Ähnlich wie die Streiks der Textilarbeiter blieb ein weiteres Ereignis des Jahres international weitgehend unbeachtet: das Tribunal gegen die Roten Khmer. Das enttäuschende Ergebnis: Gerade einmal zwei Funktionäre der Roten Khmer wurden zu lebenslangen Strafen verurteilt. Die Gründe sind vielfältig: international gab es nur geringes Interesse und 70% der heutigen Bevölkerung Kambodschas haben die Zeit Pol Pots gar nicht erlebt. Auch die Regierung war nicht an einer tiefergehenden Aufklärung interessiert. Sie beharrte auf dem Standpunkt, dass damit die Spannungen in der Bevölkerung wachsen und ein nächster Bürgerkrieg ausbrechen könnte. Doch wer weiß, dass der heutige Premierminister Hun Sen ein Weggefährte Pol Pots war, ahnt, woher der Wind wirklich weht.

2014 ist aber auch ein Jahr der Hoffnung. Samnang Sok hat sein Management-Studium beendet und möchte, was er an Gutem erfahren hat, zurückgeben. Zusammen mit einem Freund gründet er die „Action For Cambodia's Children“, eine Nicht-Regierungsorganisation, die sich um die Schulbildung von Kindern kümmert.

Zunächst nahm er die Grundschule seines Heimatdorfes in den Blick, indem er Unterrichtsmaterialien zur Verfügung stellte. Er selbst lehrte Hygiene. Später versorgte er die Kinder mit Fahrrädern, damit sie eine entferntere, weiterführende Schule besuchen konnten. Diese durch Spenden getragene Aktion hatte einen durchschlagenen Erfolg. Besuchten vor der Fahrradspende etwa 6% der Schüler eine weiterführende Schule, so waren es nun 95%. Dem vorausgegangen waren viele Gespräche mit Eltern, die einerseits vom Nutzen einer weiterführenden Schule überzeugt werden mussten. Zum anderen zeigten ihm die Eltern, wo ein zentrales Problem für sie lag: im Transport der Kinder.

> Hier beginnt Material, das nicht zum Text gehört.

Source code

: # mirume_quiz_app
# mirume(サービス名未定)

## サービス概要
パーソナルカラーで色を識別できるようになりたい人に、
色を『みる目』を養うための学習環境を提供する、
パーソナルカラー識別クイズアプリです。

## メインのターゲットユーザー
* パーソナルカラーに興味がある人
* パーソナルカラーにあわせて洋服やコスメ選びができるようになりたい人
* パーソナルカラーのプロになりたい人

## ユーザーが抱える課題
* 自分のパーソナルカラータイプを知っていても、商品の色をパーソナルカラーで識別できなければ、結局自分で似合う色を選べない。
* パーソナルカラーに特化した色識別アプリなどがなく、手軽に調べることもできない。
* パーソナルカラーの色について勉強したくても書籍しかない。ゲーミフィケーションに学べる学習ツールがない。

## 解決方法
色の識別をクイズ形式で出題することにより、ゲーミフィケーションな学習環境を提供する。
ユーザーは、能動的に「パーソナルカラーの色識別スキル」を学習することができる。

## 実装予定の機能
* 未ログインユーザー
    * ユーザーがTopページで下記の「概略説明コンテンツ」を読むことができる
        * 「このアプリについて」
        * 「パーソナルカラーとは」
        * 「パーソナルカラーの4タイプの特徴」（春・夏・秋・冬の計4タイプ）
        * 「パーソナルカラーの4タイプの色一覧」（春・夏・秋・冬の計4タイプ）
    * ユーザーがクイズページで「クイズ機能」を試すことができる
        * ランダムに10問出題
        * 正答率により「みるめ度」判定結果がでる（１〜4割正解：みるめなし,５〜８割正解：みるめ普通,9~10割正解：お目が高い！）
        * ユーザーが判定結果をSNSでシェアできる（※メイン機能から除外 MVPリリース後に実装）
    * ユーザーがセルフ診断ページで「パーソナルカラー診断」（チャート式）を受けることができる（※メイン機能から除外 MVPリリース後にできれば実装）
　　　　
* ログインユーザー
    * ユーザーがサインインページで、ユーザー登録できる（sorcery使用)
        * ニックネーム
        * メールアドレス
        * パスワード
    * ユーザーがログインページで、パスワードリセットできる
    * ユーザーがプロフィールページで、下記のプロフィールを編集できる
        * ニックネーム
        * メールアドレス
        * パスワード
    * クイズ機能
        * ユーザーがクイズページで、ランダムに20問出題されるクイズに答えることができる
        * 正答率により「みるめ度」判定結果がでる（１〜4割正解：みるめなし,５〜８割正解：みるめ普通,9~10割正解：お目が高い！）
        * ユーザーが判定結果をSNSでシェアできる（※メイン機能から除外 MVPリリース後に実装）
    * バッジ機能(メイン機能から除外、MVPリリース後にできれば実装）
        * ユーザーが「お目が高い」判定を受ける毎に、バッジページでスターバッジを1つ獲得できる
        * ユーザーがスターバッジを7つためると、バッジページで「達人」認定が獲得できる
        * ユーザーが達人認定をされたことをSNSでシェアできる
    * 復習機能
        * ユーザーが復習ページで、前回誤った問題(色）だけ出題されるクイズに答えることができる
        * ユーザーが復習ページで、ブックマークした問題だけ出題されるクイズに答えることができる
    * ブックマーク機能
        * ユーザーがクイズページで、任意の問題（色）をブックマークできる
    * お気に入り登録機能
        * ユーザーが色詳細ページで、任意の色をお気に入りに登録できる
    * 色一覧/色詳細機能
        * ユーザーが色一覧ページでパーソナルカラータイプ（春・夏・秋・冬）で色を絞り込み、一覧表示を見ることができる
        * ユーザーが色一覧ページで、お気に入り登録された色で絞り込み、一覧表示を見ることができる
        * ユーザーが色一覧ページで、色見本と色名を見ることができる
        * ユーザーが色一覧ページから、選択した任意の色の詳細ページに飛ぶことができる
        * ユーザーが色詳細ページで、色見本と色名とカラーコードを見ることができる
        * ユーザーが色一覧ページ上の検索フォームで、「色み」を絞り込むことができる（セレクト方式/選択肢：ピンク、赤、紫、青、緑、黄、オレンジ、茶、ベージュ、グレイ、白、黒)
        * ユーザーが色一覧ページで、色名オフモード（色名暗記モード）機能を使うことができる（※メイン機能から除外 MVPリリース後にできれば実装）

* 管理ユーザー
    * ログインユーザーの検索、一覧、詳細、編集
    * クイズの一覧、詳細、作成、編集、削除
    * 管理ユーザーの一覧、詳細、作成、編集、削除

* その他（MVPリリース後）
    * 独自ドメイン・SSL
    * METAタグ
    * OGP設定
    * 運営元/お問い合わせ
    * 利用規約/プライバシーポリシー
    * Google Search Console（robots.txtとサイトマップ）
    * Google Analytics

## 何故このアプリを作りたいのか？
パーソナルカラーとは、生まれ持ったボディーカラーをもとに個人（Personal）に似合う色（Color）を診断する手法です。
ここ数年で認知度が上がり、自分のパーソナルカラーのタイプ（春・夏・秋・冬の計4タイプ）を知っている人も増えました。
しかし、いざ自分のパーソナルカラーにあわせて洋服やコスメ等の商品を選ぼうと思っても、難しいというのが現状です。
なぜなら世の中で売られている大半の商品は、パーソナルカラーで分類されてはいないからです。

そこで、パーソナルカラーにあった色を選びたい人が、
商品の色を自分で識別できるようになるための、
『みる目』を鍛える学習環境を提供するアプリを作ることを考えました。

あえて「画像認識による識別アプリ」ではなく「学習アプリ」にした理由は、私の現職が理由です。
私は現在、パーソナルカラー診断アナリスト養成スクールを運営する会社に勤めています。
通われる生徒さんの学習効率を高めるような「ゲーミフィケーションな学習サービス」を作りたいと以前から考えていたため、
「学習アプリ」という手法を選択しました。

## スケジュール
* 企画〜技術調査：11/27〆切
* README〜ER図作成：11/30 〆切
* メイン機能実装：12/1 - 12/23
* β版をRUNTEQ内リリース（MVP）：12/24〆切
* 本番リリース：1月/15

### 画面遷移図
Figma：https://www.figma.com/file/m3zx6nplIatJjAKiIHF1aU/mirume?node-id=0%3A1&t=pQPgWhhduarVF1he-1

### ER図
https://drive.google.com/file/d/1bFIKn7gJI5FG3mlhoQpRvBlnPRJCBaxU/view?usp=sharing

Samnang Sok weiß: Bildung ist der zentrale Schlüssel, um die kambodschanische Gesellschaft zu verändern. Und die Grundlagen dafür können nur bei den Kindern liegen. Denn, so ist sein Fazit, die Alten verharren in ihren alten Ansichten. Sie sind unfähig, neue Ideen zu adaptieren, selbst wenn sie ihnen nutzen. Der Mönch hat einen glasklaren Blick auf sein Land. Er versteht, was die Kriege an Traumatisierungen in vielen Generationen hervorgerufen haben. Er benennt klar, dass es seinem Volk weitgehend an positiven Werten fehlt. Egoismus, Korruption und Kriminalität sind Ausdruck einer Gesellschaft, deren Gemeinschaftswerte verlorengegangen sind.

Mit seiner Initiative und vielen kleinen anderen Initiativen wird der Samen für eine neue Zivilgesellschaft gelegt.

Im Dezember 2018 veranstaltet das LIW zu dritten Mal eine Bildungsreise (eine Woche als Bildungsreise anerkannt) nach Kambodscha. Dabei lernt die Gruppe auch Samnang Sok und sein Projekt kennen. Ein Teil des Seminarpreises fließt als Spende dem Projekt „Action For Cambodia's Children“ zu.